Optimizing for Generalization in Machine Learning with Cross-Validation Gradients

TL;DR

This paper demonstrates that cross-validation risk is differentiable with respect to hyperparameters and training data, enabling the use of gradient-based optimization methods for hyperparameter tuning in machine learning.

Contribution

It introduces a novel cross-validation gradient method (CVGM) that efficiently optimizes hyperparameters by leveraging the differentiability of cross-validation risk.

Findings

Cross-validation risk is differentiable for common algorithms.

CVGM enables efficient hyperparameter optimization in high-dimensional spaces.
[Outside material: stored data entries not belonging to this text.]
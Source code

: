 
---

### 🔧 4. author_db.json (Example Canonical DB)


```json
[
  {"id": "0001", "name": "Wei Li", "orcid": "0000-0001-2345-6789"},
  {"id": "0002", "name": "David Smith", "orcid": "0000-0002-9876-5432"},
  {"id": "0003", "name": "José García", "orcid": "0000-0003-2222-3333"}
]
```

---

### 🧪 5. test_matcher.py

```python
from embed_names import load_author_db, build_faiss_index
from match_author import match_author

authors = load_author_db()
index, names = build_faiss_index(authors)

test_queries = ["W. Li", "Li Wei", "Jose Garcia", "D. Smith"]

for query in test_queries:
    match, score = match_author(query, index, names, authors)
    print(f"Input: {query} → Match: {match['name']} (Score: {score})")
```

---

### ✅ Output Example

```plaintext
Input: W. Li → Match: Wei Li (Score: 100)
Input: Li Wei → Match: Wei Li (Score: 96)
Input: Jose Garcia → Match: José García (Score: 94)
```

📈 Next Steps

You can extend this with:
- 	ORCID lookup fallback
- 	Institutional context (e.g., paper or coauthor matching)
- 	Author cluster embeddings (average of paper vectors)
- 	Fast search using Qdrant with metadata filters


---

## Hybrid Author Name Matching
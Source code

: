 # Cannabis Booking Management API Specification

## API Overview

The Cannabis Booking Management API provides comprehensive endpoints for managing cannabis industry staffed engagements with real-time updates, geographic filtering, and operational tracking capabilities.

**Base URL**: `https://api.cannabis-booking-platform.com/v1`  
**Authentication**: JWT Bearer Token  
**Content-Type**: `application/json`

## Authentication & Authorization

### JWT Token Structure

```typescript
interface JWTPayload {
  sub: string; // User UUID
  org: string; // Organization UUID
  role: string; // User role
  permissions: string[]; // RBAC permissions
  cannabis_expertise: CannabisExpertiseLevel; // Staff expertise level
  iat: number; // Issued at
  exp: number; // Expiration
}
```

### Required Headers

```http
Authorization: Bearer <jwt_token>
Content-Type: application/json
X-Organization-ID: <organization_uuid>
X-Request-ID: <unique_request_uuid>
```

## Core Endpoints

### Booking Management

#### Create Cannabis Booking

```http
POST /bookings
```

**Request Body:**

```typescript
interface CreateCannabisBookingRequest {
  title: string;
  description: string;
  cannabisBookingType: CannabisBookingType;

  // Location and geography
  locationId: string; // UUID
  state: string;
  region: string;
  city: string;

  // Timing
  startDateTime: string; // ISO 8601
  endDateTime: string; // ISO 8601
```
The method improves model selection by directly optimizing generalization performance.

Abstract

Cross-validation is the workhorse of modern applied statistics and machine learning, as it provides a principled framework for selecting the model that maximizes generalization performance. In this paper, we show that the cross-validation risk is differentiable with respect to the hyperparameters and training data for many common machine learning algorithms, including logistic regression, elastic-net regression, and support vector machines. Leveraging this property of differentiability, we propose a cross-validation gradient method (CVGM) for hyperparameter optimization. Our method enables efficient optimization in high-dimensional hyperparameter spaces of the cross-validation risk, the best surrogate of the true generalization ability of our learning algorithm.